Saturday, 25 January 2014

Week 3 - Lighting

This week we learned about lighting and the effects it can have on video games. 


Currently in our game we only have the simple OpenGL lighting implemented. We do plan on adding better lighting and shadows to our game and what we learned this week will help us do that .

Dr.Hogue talked about the importance of light in video games. Lighting creates mood and emotion, it can also make things look more realistic



Another important thing to note is that lighting is additive and is made up of 4 different components; emissive light, diffuse light, specular light, and ambient light.

emissive: Self-illumination which equally radiates in all directions from a surface.

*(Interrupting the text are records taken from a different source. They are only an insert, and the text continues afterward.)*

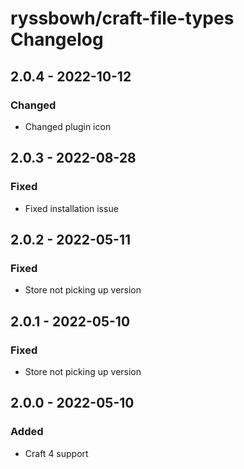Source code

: # ryssbowh/craft-file-types Changelog

## 2.0.4 - 2022-10-12
### Changed
- Changed plugin icon

## 2.0.3 - 2022-08-28
### Fixed
- Fixed installation issue

## 2.0.2 - 2022-05-11
### Fixed
- Store not picking up version

## 2.0.1 - 2022-05-10
### Fixed
- Store not picking up version

## 2.0.0 - 2022-05-10
### Added
- Craft 4 support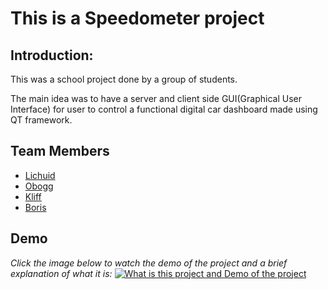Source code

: # This is a Speedometer project

## Introduction:
This was a school project done by a group of students.

The main idea was to have a server and client side GUI(Graphical User Interface) for user to control a functional digital car dashboard made using QT framework. 

## Team Members

- [Lichuid](https://github.com/Lichuid)
- [Obogg](https://github.com/Obogger)
- [Kliff](https://github.com/Kliff-E)
- [Boris](https://github.com/BorisBunoza)


## Demo

*Click the image below to watch the demo of the project and a brief explanation of what it is:*
[![What is this project and Demo of the project](https://img.youtube.com/vi/PqhfeZm1Rfs/0.jpg)](https://www.youtube.com/watch?v=PqhfeZm1Rfs)

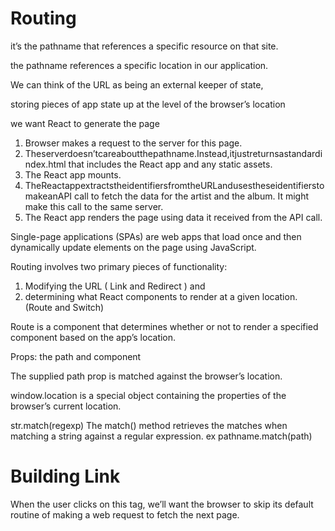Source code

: # Routing

it’s the pathname that references a specific resource on that site.

the pathname references a specific location in our application.

We can think of the URL as being an external keeper of state,

storing pieces of app state up at the level of the browser’s location

we want React to generate the page

1. Browser makes a request to the server for this page.
2. Theserverdoesn’tcareaboutthepathname.Instead,itjustreturnsastandardindex.html
that includes the React app and any static assets.
3. The React app mounts.
4. TheReactappextractstheidentifiersfromtheURLandusestheseidentifierstomakeanAPI
call to fetch the data for the artist and the album. It might make this call to the same server.
5. The React app renders the page using data it received from the API call.

Single-page applications (SPAs) are web apps that load once and then dynamically update elements on the page using JavaScript. 

Routing involves two primary pieces of functionality: 
1. Modifying the URL ( Link and Redirect ) and 
1. determining what React components to render at a given location. (Route and Switch)

Route is a component that determines whether or not to render a specified component based on the app’s location. 

Props: the path and component

The supplied path prop is matched against the browser’s location.

window.location is a special object containing the properties of the
browser’s current location.

str.match(regexp)
The match() method retrieves the matches when matching a string against a regular expression.
ex pathname.match(path)

# Building Link

When the user clicks on this tag, we’ll want the browser to skip its default routine of making a
web request to fetch the next page.

 
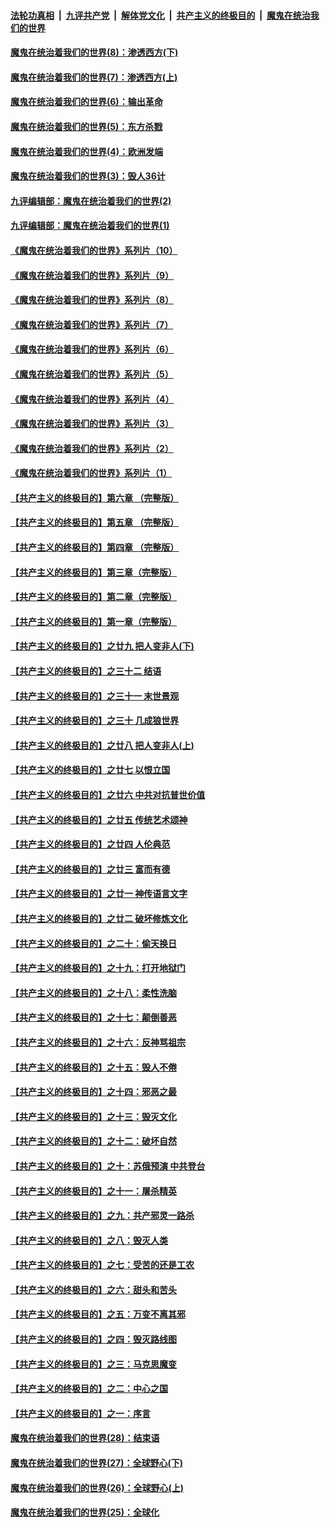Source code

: 

####  [法轮功真相](../../../../basic/blob/master/README.md?t=09211931) &nbsp;|&nbsp; [九评共产党](../../../../9ping.md/blob/master/README.md?t=09211931) &nbsp;|&nbsp; [解体党文化](../../../../jtdwh.md/blob/master/README.md?t=09211931)  &nbsp;|&nbsp; [共产主义的终极目的](../../../../gczydzjmd.md/blob/master/README.md?t=09211931) &nbsp;|&nbsp; [魔鬼在统治我们的世界](../../../../mgztzwmdsj.md/blob/master/README.md?t=09211931) 

#### [魔鬼在统治着我们的世界(8)：渗透西方(下)](../pages/nsc422/n10429603.md?t=09211931) 

#### [魔鬼在统治着我们的世界(7)：渗透西方(上)](../pages/nsc422/n10426013.md?t=09211931) 

#### [魔鬼在统治着我们的世界(6)：输出革命](../pages/nsc422/n10421536.md?t=09211931) 

#### [魔鬼在统治着我们的世界(5)：东方杀戮](../pages/nsc422/n10417707.md?t=09211931) 

#### [魔鬼在统治着我们的世界(4)：欧洲发端](../pages/nsc422/n10414890.md?t=09211931) 

#### [魔鬼在统治着我们的世界(3)：毁人36计](../pages/nsc422/n10411583.md?t=09211931) 

#### [九评编辑部：魔鬼在统治着我们的世界(2)](../pages/nsc422/n10410036.md?t=09211931) 

#### [九评编辑部：魔鬼在统治着我们的世界(1)](../pages/nsc422/n10406825.md?t=09211931) 

#### [《魔鬼在统治着我们的世界》系列片（10）](../pages/nsc422/n12292670.md?t=09211931) 

#### [《魔鬼在统治着我们的世界》系列片（9）](../pages/nsc422/n12290859.md?t=09211931) 

#### [《魔鬼在统治着我们的世界》系列片（8）](../pages/nsc422/n12287445.md?t=09211931) 

#### [《魔鬼在统治着我们的世界》系列片（7）](../pages/nsc422/n12283425.md?t=09211931) 

#### [《魔鬼在统治着我们的世界》系列片（6）](../pages/nsc422/n12282314.md?t=09211931) 

#### [《魔鬼在统治着我们的世界》系列片（5）](../pages/nsc422/n12281419.md?t=09211931) 

#### [《魔鬼在统治着我们的世界》系列片（4）](../pages/nsc422/n12274024.md?t=09211931) 

#### [《魔鬼在统治着我们的世界》系列片（3）](../pages/nsc422/n12271322.md?t=09211931) 

#### [《魔鬼在统治着我们的世界》系列片（2）](../pages/nsc422/n12269049.md?t=09211931) 

#### [《魔鬼在统治着我们的世界》系列片（1）](../pages/nsc422/n12267575.md?t=09211931) 

#### [【共产主义的终极目的】第六章 （完整版）](../pages/nsc422/n11428913.md?t=09211931) 

#### [【共产主义的终极目的】第五章 （完整版）](../pages/nsc422/n11428912.md?t=09211931) 

#### [【共产主义的终极目的】第四章 （完整版）](../pages/nsc422/n11428907.md?t=09211931) 

#### [【共产主义的终极目的】第三章（完整版）](../pages/nsc422/n11428848.md?t=09211931) 

#### [【共产主义的终极目的】第二章（完整版）](../pages/nsc422/n11428831.md?t=09211931) 

#### [【共产主义的终极目的】第一章（完整版）](../pages/nsc422/n11417651.md?t=09211931) 

#### [【共产主义的终极目的】之廿九 把人变非人(下)](../pages/nsc422/n11344140.md?t=09211931) 

#### [【共产主义的终极目的】之三十二 结语](../pages/nsc422/n11360535.md?t=09211931) 

#### [【共产主义的终极目的】之三十一 末世景观](../pages/nsc422/n11351129.md?t=09211931) 

#### [【共产主义的终极目的】之三十 几成狼世界](../pages/nsc422/n11348280.md?t=09211931) 

#### [【共产主义的终极目的】之廿八 把人变非人(上)](../pages/nsc422/n11340492.md?t=09211931) 

#### [【共产主义的终极目的】之廿七 以恨立国](../pages/nsc422/n11336944.md?t=09211931) 

#### [【共产主义的终极目的】之廿六 中共对抗普世价值](../pages/nsc422/n11324785.md?t=09211931) 

#### [【共产主义的终极目的】之廿五 传统艺术颂神](../pages/nsc422/n11296396.md?t=09211931) 

#### [【共产主义的终极目的】之廿四 人伦典范](../pages/nsc422/n11296397.md?t=09211931) 

#### [【共产主义的终极目的】之廿三 富而有德](../pages/nsc422/n11283598.md?t=09211931) 

#### [【共产主义的终极目的】之廿一 神传语言文字](../pages/nsc422/n11263265.md?t=09211931) 

#### [【共产主义的终极目的】之廿二 破坏修炼文化](../pages/nsc422/n11245728.md?t=09211931) 

#### [【共产主义的终极目的】之二十：偷天换日](../pages/nsc422/n11238846.md?t=09211931) 

#### [【共产主义的终极目的】之十九：打开地狱门](../pages/nsc422/n11206376.md?t=09211931) 

#### [【共产主义的终极目的】之十八：柔性洗脑](../pages/nsc422/n11199994.md?t=09211931) 

#### [【共产主义的终极目的】之十七：颠倒善恶](../pages/nsc422/n11179782.md?t=09211931) 

#### [【共产主义的终极目的】之十六：反神骂祖宗](../pages/nsc422/n11166798.md?t=09211931) 

#### [【共产主义的终极目的】之十五：毁人不倦](../pages/nsc422/n11166792.md?t=09211931) 

#### [【共产主义的终极目的】之十四：邪恶之最](../pages/nsc422/n11150249.md?t=09211931) 

#### [【共产主义的终极目的】之十三：毁灭文化](../pages/nsc422/n11135227.md?t=09211931) 

#### [【共产主义的终极目的】之十二：破坏自然](../pages/nsc422/n11135214.md?t=09211931) 

#### [【共产主义的终极目的】之十：苏俄预演 中共登台](../pages/nsc422/n11118424.md?t=09211931) 

#### [【共产主义的终极目的】之十一：屠杀精英](../pages/nsc422/n11118442.md?t=09211931) 

#### [【共产主义的终极目的】之九：共产邪灵一路杀](../pages/nsc422/n11114139.md?t=09211931) 

#### [【共产主义的终极目的】之八：毁灭人类](../pages/nsc422/n11108503.md?t=09211931) 

#### [【共产主义的终极目的】之七：受苦的还是工农](../pages/nsc422/n11101809.md?t=09211931) 

#### [【共产主义的终极目的】之六：甜头和苦头](../pages/nsc422/n11096971.md?t=09211931) 

#### [【共产主义的终极目的】之五：万变不离其邪](../pages/nsc422/n11091285.md?t=09211931) 

#### [【共产主义的终极目的】之四：毁灭路线图](../pages/nsc422/n11086284.md?t=09211931) 

#### [【共产主义的终极目的】之三：马克思魔变](../pages/nsc422/n11061941.md?t=09211931) 

#### [【共产主义的终极目的】之二：中心之国](../pages/nsc422/n11047728.md?t=09211931) 

#### [【共产主义的终极目的】之一：序言](../pages/nsc422/n11086077.md?t=09211931) 

#### [魔鬼在统治着我们的世界(28)：结束语](../pages/nsc422/n10936246.md?t=09211931) 

#### [魔鬼在统治着我们的世界(27)：全球野心(下)](../pages/nsc422/n10928319.md?t=09211931) 

#### [魔鬼在统治着我们的世界(26)：全球野心(上)](../pages/nsc422/n10900318.md?t=09211931) 

#### [魔鬼在统治着我们的世界(25)：全球化](../pages/nsc422/n10788205.md?t=09211931) 

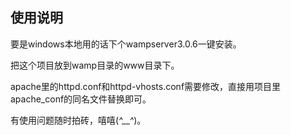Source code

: ## 使用说明

要是windows本地用的话下个wampserver3.0.6一键安装。

把这个项目放到wamp目录的www目录下。

apache里的httpd.conf和httpd-vhosts.conf需要修改，直接用项目里apache_conf的同名文件替换即可。

有使用问题随时拍砖，嘻嘻(*^__^*)。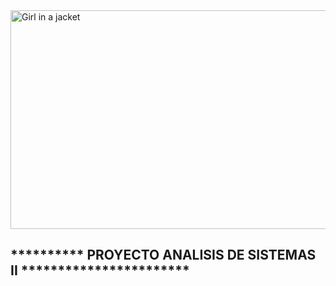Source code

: <!DOCTYPE html>
<html>
<body>

<img src="https://www.queestudiar.org/wp-content/uploads/2017/10/software-750x350.jpg" alt="Girl in a jacket" width="750" height="350">
<h2>********** PROYECTO ANALISIS DE SISTEMAS II ***********************</h2>
                                        





</body>
</html>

diffuse: Reflection of light from a surface

specular: Bright highlight on an object caused by direct reflection

ambient: Light that affects all objects in a scene equally.

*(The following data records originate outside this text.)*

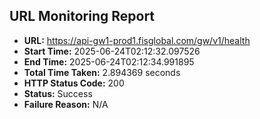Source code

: ## URL Monitoring Report

- **URL:** https://api-gw1-prod1.fisglobal.com/gw/v1/health
- **Start Time:** 2025-06-24T02:12:32.097526
- **End Time:** 2025-06-24T02:12:34.991895
- **Total Time Taken:** 2.894369 seconds
- **HTTP Status Code:** 200
- **Status:** Success
- **Failure Reason:** N/A
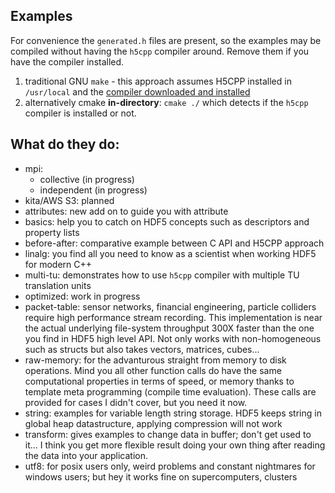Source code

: ## Examples 
For convenience  the `generated.h` files are present, so the examples may be compiled without having the `h5cpp` compiler around. Remove them if you have the compiler installed.

1. traditional GNU `make` - this approach assumes H5CPP installed in `/usr/local` and the [compiler downloaded and installed](http://h5cpp.org/download/)
2. alternatively cmake **in-directory**:  `cmake ./` which detects if the `h5cpp` compiler is installed or not.

## What do they do:
- mpi: 
   - collective (in progress)
   - independent (in progress)
- kita/AWS S3: planned
- attributes: new add on to guide you with attribute
- basics: help you to catch on HDF5 concepts such as descriptors and property lists
- before-after: comparative example between C API and H5CPP approach
- linalg: you find all you need to know as a scientist when working  HDF5 for modern C++
- multi-tu: demonstrates how to use `h5cpp` compiler with multiple TU translation units
- optimized: work in progress
- packet-table: sensor networks, financial engineering, particle colliders require high performance stream recording. This implementation is near the actual underlying file-system throughput 300X faster than the one you find in HDF5 high level API. Not only works with non-homogeneous such as structs but also takes vectors, matrices, cubes...
- raw-memory: for the advanturous straight from memory to disk operations. Mind you all other function calls do have the same computational properties in terms of speed, or memory thanks to template meta programming (compile time evaluation). These calls are provided for cases I didn't cover, but you need it now.
- string: examples for variable length string storage. HDF5 keeps string in global heap datastructure, applying compression will not work
- transform: gives examples to change data in buffer; don't get used to it... I think you get more flexible result doing your own thing after reading the data into your application. 
- utf8: for posix users only, weird problems and constant nightmares for windows users; but hey it works fine on supercomputers, clusters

Dr.Hogue also showed us some of the shader code required to do these lighting techniques. I was surprised at how little code is actually required to compute lighting which seems so complicated.

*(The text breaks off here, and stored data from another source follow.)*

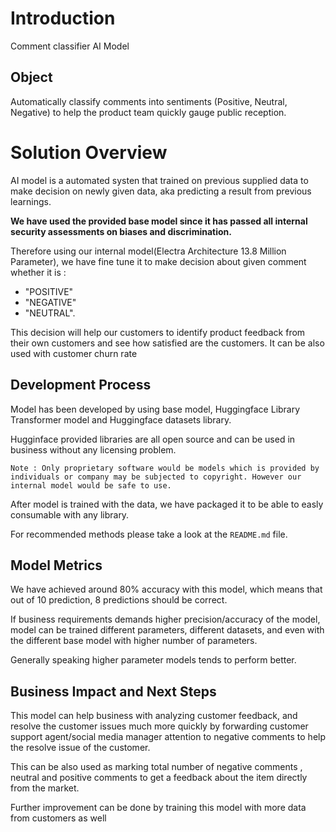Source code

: # Introduction
Comment classifier AI Model
## Object

Automatically classify comments into sentiments (Positive, Neutral, Negative) to help the product team quickly gauge public reception.

# Solution Overview

AI model is a automated systen that trained on previous supplied data to make decision on newly given data, aka predicting a result from previous learnings.

**We have used the provided base
model since it has passed all internal security assessments on biases and discrimination.**

Therefore using our internal model(Electra Architecture 13.8 Million Parameter), we have fine tune it to make decision about given comment whether it is :

- "POSITIVE"
- "NEGATIVE"
- "NEUTRAL".

This decision will help our customers to identify product feedback from their own customers and see how satisfied are the customers. It can be also used with customer churn rate

## Development Process

Model has been developed by using base model, Huggingface Library Transformer model and Huggingface datasets library. 

Hugginface provided libraries are all open source and can be used in business without any licensing problem.

`Note : Only proprietary software would be models which is provided by individuals or company may be subjected to copyright. However our internal model would be safe to use. `

After model is trained with the data, we have packaged it to be able to easly consumable with any library. 

For recommended methods please take a look at the `README.md` file.

## Model Metrics

We have achieved around 80% accuracy with this model, which means that out of 10 prediction, 8 predictions should be correct.

If business requirements demands higher precision/accuracy of the model, model can be trained different parameters, different datasets, and even with the different base model with higher number of parameters.

Generally speaking higher parameter models tends to perform better.

## Business Impact and Next Steps

This model can help business with analyzing customer feedback, and resolve the customer issues much more quickly by forwarding customer support agent/social media manager attention to negative comments to help the resolve issue of the customer.

This can be also used as marking total number of negative comments , neutral and positive comments to get a feedback about the item directly from the market.

Further improvement can be done by training this model with more data from customers as well
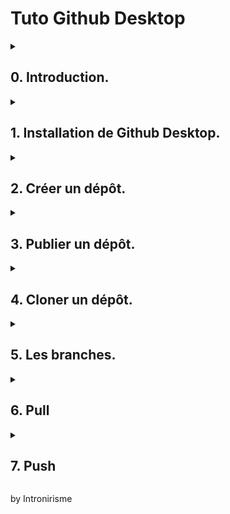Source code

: # Tuto Github Desktop #

<details>
<summary>
<h2>0. Introduction.</h2>
</summary>
<p>

J'écris ce petit tuto pour ceux qui ne seraient pas très familiers avec l'utisation de Github.
Je partage avec vous mon workflow, il m'est propre mais est relativement simple à mettre en place et à utiliser (*Et il devrait convenir à ceux d'entre vous qui êtes alergiques aux terminaux*).
</p>
</details>

<details>
<summary>
<h2>1. Installation de Github Desktop.</h2>
</summary>
<p>

Rendez-vous sur le site de [GitHub Desktop](https://desktop.github.com) puis télécharger le fichier correspondant à votre système d'exploitation.
Une fois le fichier téléchargé, exécutez-le, vous devriez voir apparaître une fenêtre vous demandant de vous connecter à votre compte Github.

![GitHub Login](/images/login.png)

Connectez-vous en associant au passage l'application Github Desktop aux liens github (*ça sert toujour*).

![Association](/images/associateGitLink.png)

Enfin vous pouvez choisir un nom d'affichage différent de votre nom d'utilisateur si vous le voulez

![Display Name](/images/Username.png)

Et TADAAA ! C'était pas si dur (*le fun viens après*)
</p>
</details>

<details>
<summary>
<h2>2. Créer un dépôt.</h2>
</summary>
<p>

Bon si vous êtes arrivé jusque là ce n'est pas le moment de paniquer, c'est relativement simple.
Github Desktop vous permet de créer, mettre à jour et cloner des dépôts tout en interface graphique (*et quelle interface non mais sérieusement c'est esthétique !*).

Il vous suffit de cliquer sur fichier => nouveau dépôt

![Create Repository](/images/createRepository.png)

Ensuite une fenêtre vous permettant de régler les différents paramètre va apparaîte *WHOOSH*

![Repository Params](/images/repositoryParams.png)

Une fois crée vous allez arriver sur l'interface du logiciel (*là aussi rien de bien méchant*).

![Interface](/images/interface.png)
</p>
</details>

<details>
<summary>
<h2>3. Publier un dépôt.</h2>
</summary>
<p>
Si vous cliquez sur "publier le dépôt", vous arriverez sur la page suivante qui vous permettra de configurer votre dépôt.

![Publish](images/publish.png)

Voilà ! Vous savez tout ce qu'il y a à connaître pour créer un dépôt partagé (*toujour vivant ?*)
</p>
</details>

<details>
<summary>
<h2>4. Cloner un dépôt.</h2>
</summary>
<p>
Nous allons maintenant voir comment réaliser l'opération inverse, c'est à dire récupérer un dépôt déjà en ligne sur Github pour le synchroniser sur votre PC.
Pour cela il vous suffit de cliquer sur **Fichier** => **Clone Repository** vous ferez ensuite face à une fenêtre contenant la liste de vos dépôts.

![Liste Dépôts](images/clone.png)

Vous pouvez aussi cloner depuis le site (*vu qu'on a associé les liens Github à l'application Desktop vous vous souvenez*)

![Clonage URL](images/cloneURL.png)

Il ne vous reste plus qu'à définir l'emplacement local et à cloner le dépôt de votre choix.
Un autre alternative consiste à cloner un dépôt en renseignant son URL.

![Clonage URL](images/cloneURL2.png)

Nous avons maintenant fait le tour des méthodes pour créer et cloner un dépôt, vous êtes maintenant prêt **à coder du sal**.
</p>
</details>

<details>
<summary>
<h2>5. Les branches.</h2>
</summary>
<p>
Pour synchroniser votre travail avec Github, l'opération s'appelle **Push**

Lors d'un Push, git (*le programme gérant le contrôle de version, pas github*) va comparer le dossier local au dépôt Github distant et réécrire sur le dépôt Github les éléments ayant subit des modification.
C'est très efficace, on ne re-upload pas l'ensemble du projet à chaques fois ce qui est pratique quand on a une connexion de babouin comme la mienne seulement il y a un mais.
Supposons que M. A et Mr. B travaillent ensemble sur un projet :

- M. A clone le dépôt et commence à travailler sur ce que nous appelerons la **version 1** du projet
- Mr. B fait pareil de son côté il possède aussi la **version 1**
- M. A a bien avancé sur le programme et décide d'envoyer sont travail (**version 2.A**) sur Github
- Le dépôt Github à été mis à jour et contiens bien la **version 2.A** super, on rentre chez nous !
- Mr. B a terminé son travail aussi et a crée une **version 2.B** qu'il envoie sur Github
- Le dépôt Github à été mis à jour et demain M. A risque de s'apercevoir qu'une partie de son travail a été remplacé

Pour éviter ce genre de problèmes, Github a mis en place un système de branches, chacun peut ainsi créer sa propre version du projet, y apporter des modifications et la personne en charge du projet va pouvoir fusionner les branches une fois revues et validés.
Je ne saurais que vous conseiller d'utiliser cette fonctionnalité, surtout lorsque vous travaillez sur des scripts pour éviter les conflits entre les ajouts des uns et des autre ou pour éviter de saboter l'ensemble du projet à cause d'un **;** manquant ou d'une fonctionnalité inachevée.
Pour créer une branche rien de plus simple et une image valant mille mots, et bien voilà deux-mille mots.

![Nouvelle Branche](images/newBranch.png)
![Nouvelle Branche](images/newBranch2.png)

Vous pourrez par la suite utiliser cet onglet pour changer de branche à tout moment, il ne me reste plus qu'à vous montrer les opération **Pull** et **Push**.
</p>
</details>

<details>
<summary>
<h2>6. Pull</h2>
</summary>
<p>
Avant de commencer à travailler, il vous faut vous assurer que la version du projet sur votre PC correspond bien à la dernière version en ligne sur Github.
Pour cela l'opération à effectuer s'appelle un **Pull**, et c'est extrêmement simple.

![Pull](images/pull.png)

En cliquant sur ce bouton, Github Desktop va vérifier s'il y a eu des modifications sur le dépôt en ligne qui doivent être ajoutés à votre version locale du projet.
C'est pas grand chose mais il vaut mieux le savoir !
</p>
</details>

<details>
<summary>
<h2>7. Push</h2>
</summary>
<p>
Nous avons déjà mentionné le **Push** dans la section consacrée aux branches, vous savez ce dont il s'agit, il ne reste plus qu'à vous montrer comment faire un push.
Tout d'abord, vous effectuer un **Commit** pour décrire les modifications apportés au projet par rapport à la dernière version.

![Commit](images/commit.png)

Enfin il ne vous reste plus qu'à cliquer sur **Push origin** pour uploader vos modifications aux serveurs de Github.

![Push](images/push.png)

Et dernière petite astuce, il est aussi possible d'effectuer un push directement depuis Visual Studio (de nombreux IDE incluent cete fonctionnalité).

![Push Visual Studio Code](images/pushVSCode.png)

Et voilà vous avez tout les rudiments pour pouvoir commencer à utiliser Github en tout simplicité !
</p>
</details>

by Intronirisme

Finally we looked at toon shading. I really like toon shading and I didn't think it was as simple as Dr.Hogue showed us. Toon shading is done by taking the max dot product of N and L and that value is used to determine what amount of light or what colour the pixel is. The results can be really beautiful.



In terms of the progress of our game we are currently working on modifying our model loader to use vbo's and vao's. After this is complete we can start working on creating some really cool lighting and shader effects to make our game look awesome. 

- Mark Henry 

Tuesday, 14 January 2014

Week 1 - Prelude

Thoughts

     This week we learned an introduction to shaders. Last semester we learned a bit about shaders, but we basically coded extremely simple shaders that, for example, change the colour of a square. There are two types of shaders, pixel shaders and fragment shaders. After seeing examples of what can be done with shaders like bump mapping and normal mapping, I'm really excited to improve our game from last semester.


Future Plans

     One thing I think we should do to improve our game is lower the poly count of our models and make them look nice with shaders instead of insane amounts of geometry. Currently our models consist of a lot of geometry, especially the character models. It hasn't been a problem since our game was just a prototype and not much was going on. Since this semester we plan on doing a lot more with our game, I think our engine will really benefit from lower poly models. I look forward to actually coding and implementing shaders.

Development Progress

Currently working implementing shaders into our existing framework.